Posted: Sep 12, 2012 4:02 AM
Sept. 12, 2012 -- Seven-year-old Brooke Mulford and her family just returned to their Salisbury, Md., home after an action-packed West Coast tour, which included visits to Disneyland, Sea World, and the San Diego Zoo.
Brooke has visited the Magic Kingdom many times over the years, but this trip was even more special than previous ones (and not just because she loves Space Mountain). The family was celebrating Brooke's three-year anniversary of being free from an aggressive form of cancer known as neuroblastoma.
Thanks to participation in a clinical trial, Brooke is doing much better today than anyone could have hoped. Her story is one that puts a face on some of the progress made in the fight against cancer. The 2012 American Association for Cancer Research Progress Report highlights stories of survivors, including Brooke, as well as some of the challenges facing researchers. The report will also be published in Clinical Cancer Research.

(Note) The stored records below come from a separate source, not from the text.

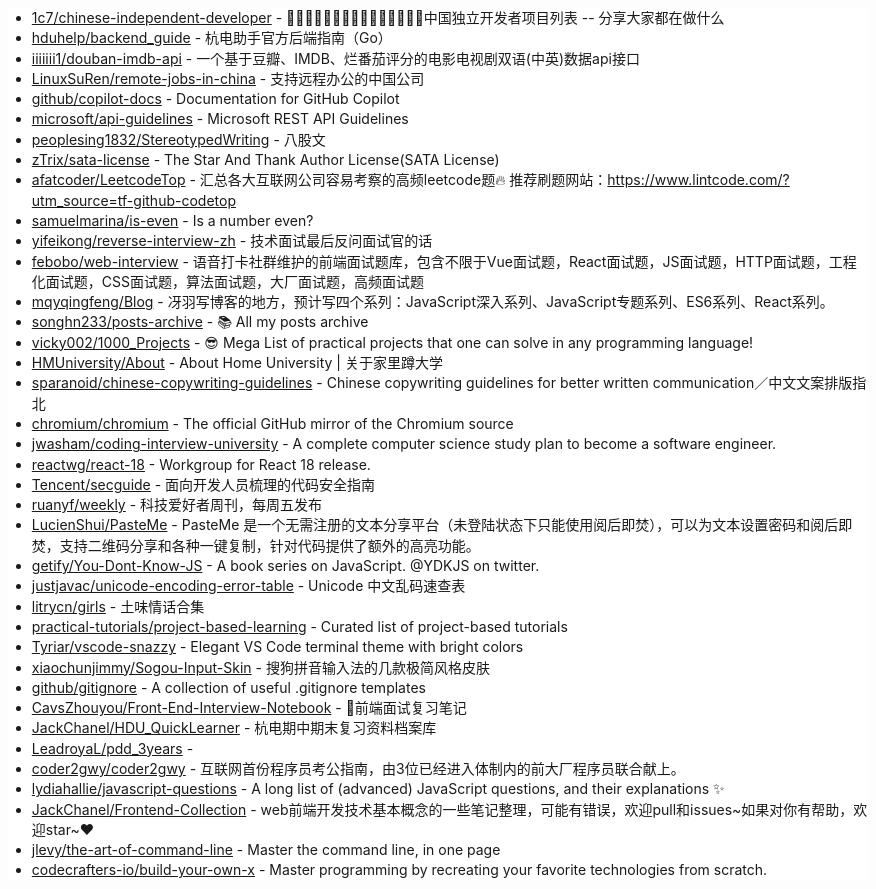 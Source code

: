 - [1c7/chinese-independent-developer](https://github.com/1c7/chinese-independent-developer) - 👩🏿‍💻👨🏾‍💻👩🏼‍💻👨🏽‍💻👩🏻‍💻中国独立开发者项目列表 -- 分享大家都在做什么
- [hduhelp/backend_guide](https://github.com/hduhelp/backend_guide) - 杭电助手官方后端指南（Go）
- [iiiiiii1/douban-imdb-api](https://github.com/iiiiiii1/douban-imdb-api) - 一个基于豆瓣、IMDB、烂番茄评分的电影电视剧双语(中英)数据api接口
- [LinuxSuRen/remote-jobs-in-china](https://github.com/LinuxSuRen/remote-jobs-in-china) - 支持远程办公的中国公司
- [github/copilot-docs](https://github.com/github/copilot-docs) - Documentation for GitHub Copilot
- [microsoft/api-guidelines](https://github.com/microsoft/api-guidelines) - Microsoft REST API Guidelines
- [peoplesing1832/StereotypedWriting](https://github.com/peoplesing1832/StereotypedWriting) - 八股文
- [zTrix/sata-license](https://github.com/zTrix/sata-license) - The Star And Thank Author License(SATA License)
- [afatcoder/LeetcodeTop](https://github.com/afatcoder/LeetcodeTop) - 汇总各大互联网公司容易考察的高频leetcode题🔥         推荐刷题网站：https://www.lintcode.com/?utm_source=tf-github-codetop
- [samuelmarina/is-even](https://github.com/samuelmarina/is-even) - Is a number even?
- [yifeikong/reverse-interview-zh](https://github.com/yifeikong/reverse-interview-zh) - 技术面试最后反问面试官的话
- [febobo/web-interview](https://github.com/febobo/web-interview) - 语音打卡社群维护的前端面试题库，包含不限于Vue面试题，React面试题，JS面试题，HTTP面试题，工程化面试题，CSS面试题，算法面试题，大厂面试题，高频面试题
- [mqyqingfeng/Blog](https://github.com/mqyqingfeng/Blog) - 冴羽写博客的地方，预计写四个系列：JavaScript深入系列、JavaScript专题系列、ES6系列、React系列。
- [songhn233/posts-archive](https://github.com/songhn233/posts-archive) - 📚 All my posts archive
- [vicky002/1000_Projects](https://github.com/vicky002/1000_Projects) - :sunglasses: Mega List of practical projects that one can solve in any programming language!
- [HMUniversity/About](https://github.com/HMUniversity/About) - About Home University | 关于家里蹲大学
- [sparanoid/chinese-copywriting-guidelines](https://github.com/sparanoid/chinese-copywriting-guidelines) - Chinese copywriting guidelines for better written communication／中文文案排版指北
- [chromium/chromium](https://github.com/chromium/chromium) - The official GitHub mirror of the Chromium source
- [jwasham/coding-interview-university](https://github.com/jwasham/coding-interview-university) - A complete computer science study plan to become a software engineer.
- [reactwg/react-18](https://github.com/reactwg/react-18) - Workgroup for React 18 release.
- [Tencent/secguide](https://github.com/Tencent/secguide) - 面向开发人员梳理的代码安全指南
- [ruanyf/weekly](https://github.com/ruanyf/weekly) - 科技爱好者周刊，每周五发布
- [LucienShui/PasteMe](https://github.com/LucienShui/PasteMe) - PasteMe 是一个无需注册的文本分享平台（未登陆状态下只能使用阅后即焚），可以为文本设置密码和阅后即焚，支持二维码分享和各种一键复制，针对代码提供了额外的高亮功能。
- [getify/You-Dont-Know-JS](https://github.com/getify/You-Dont-Know-JS) - A book series on JavaScript. @YDKJS on twitter.
- [justjavac/unicode-encoding-error-table](https://github.com/justjavac/unicode-encoding-error-table) - Unicode 中文乱码速查表
- [litrycn/girls](https://github.com/litrycn/girls) - 土味情话合集
- [practical-tutorials/project-based-learning](https://github.com/practical-tutorials/project-based-learning) - Curated list of project-based tutorials
- [Tyriar/vscode-snazzy](https://github.com/Tyriar/vscode-snazzy) - Elegant VS Code terminal theme with bright colors
- [xiaochunjimmy/Sogou-Input-Skin](https://github.com/xiaochunjimmy/Sogou-Input-Skin) - 搜狗拼音输入法的几款极简风格皮肤
- [github/gitignore](https://github.com/github/gitignore) - A collection of useful .gitignore templates
- [CavsZhouyou/Front-End-Interview-Notebook](https://github.com/CavsZhouyou/Front-End-Interview-Notebook) - :ant:前端面试复习笔记
- [JackChanel/HDU_QuickLearner](https://github.com/JackChanel/HDU_QuickLearner) - 杭电期中期末复习资料档案库
- [LeadroyaL/pdd_3years](https://github.com/LeadroyaL/pdd_3years) - 
- [coder2gwy/coder2gwy](https://github.com/coder2gwy/coder2gwy) - 互联网首份程序员考公指南，由3位已经进入体制内的前大厂程序员联合献上。
- [lydiahallie/javascript-questions](https://github.com/lydiahallie/javascript-questions) - A long list of (advanced) JavaScript questions, and their explanations :sparkles:
- [JackChanel/Frontend-Collection](https://github.com/JackChanel/Frontend-Collection) - web前端开发技术基本概念的一些笔记整理，可能有错误，欢迎pull和issues~如果对你有帮助，欢迎star~❤
- [jlevy/the-art-of-command-line](https://github.com/jlevy/the-art-of-command-line) - Master the command line, in one page
- [codecrafters-io/build-your-own-x](https://github.com/codecrafters-io/build-your-own-x) - Master programming by recreating your favorite technologies from scratch.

According to the new report, 2012 was a big year for cancer researchers, patients, and survivors. The past 12 months have ushered in a new drug for precancerous skin lesions, eight new drugs for several types of cancers (including two new classes of drugs), and four new uses of approved cancer drugs.
"It is an exciting time for oncology," says Anna Barker, PhD, one of the authors of the new AACR report. "Acceleration in progress is exponential and we can't predict what will happen from week to week."
Just last week, the FDA approved Pfizer's Bosulif for the treatment of chronic myelogenous leukemia (CML), a type of leukemia more commonly seen in adults.
The number of cancer survivors like Brooke continues to rise every year. There are about 13.7 million cancer survivors in the U.S., the report states.
This is a "new day for cancer patients," says Barker. "It's a culmination of a decade's worth of work."
She cites the decoding of the human genome as a watershed accomplishment. "We now use that information to tailor treatment."
This is the type of information that may help patients like Brooke in the future. While Brooke is cancer-free, she still has many issues related to her treatment, including vision and dental problems, and permanent hair loss. She has tests every six months since completing treatment in April 2010.
Her mom, Amy, hopes that a more personalized, targeted approach to cancer treatment could help limit side effects and help choose treatments that are more likely to work based on a tumor's genetic makeup.
"I hope they can personalize treatment as opposed to just hitting it with everything possible," Amy says.
We are getting there, Baxter says. "In the next five to 10 years, we will see some real change in how patients are diagnosed and treated, as well as how we prevent cancer by changing lifestyles."
Challenges remain, including how to fund cancer research in a time of financial cutbacks, as well as how to manage all of the new genomic data. "It's a data tsunami," Baxter says. "We need to figure out how you find those pathways that will be critical for cancer."
"It is a good news story," agrees Frank McCormick, PhD. He is the AACR president and the director of the University of California, San Francisco Helen Diller Comprehensive Cancer Center. "There has been a renaissance in interest in immunotherapy, which has had a huge impact on refocusing the field," he says. Immunotherapy teaches our body's own immune system to recognize cancer and launch an attack on it. Brooke's clinical trial involved immunotherapy.
The main challenges are shrinking budgets. Cuts are slated to take place starting Jan. 2, 2013, if Congress doesn't find a suitable solution to the federal budget deficit. "This is a bad time to pull back," he says.
There have been tremendous strides in treating melanoma skin cancer and in lung cancer, McCormick says. "There have been general increases in survival for breast and several other cancers in the last several years, but some cancers are tough nuts to crack, such as pancreatic cancer."
Melanie A. Nix of University Park, Md., is a four-year breast cancer survivor who embodies this progress. She was diagnosed with breast cancer at age 38 just as she was planning to have a preventive breast-removal surgery to lower her risk of developing the cancer.
Nix, a mom and software executive, has a strong family history of breast and ovarian cancer, and she had options that weren't there for her other family members. "In my family, breast cancer is genetic, and there some things we can try to do -- if not prevent -- at least reduce our risk for developing breast cancer."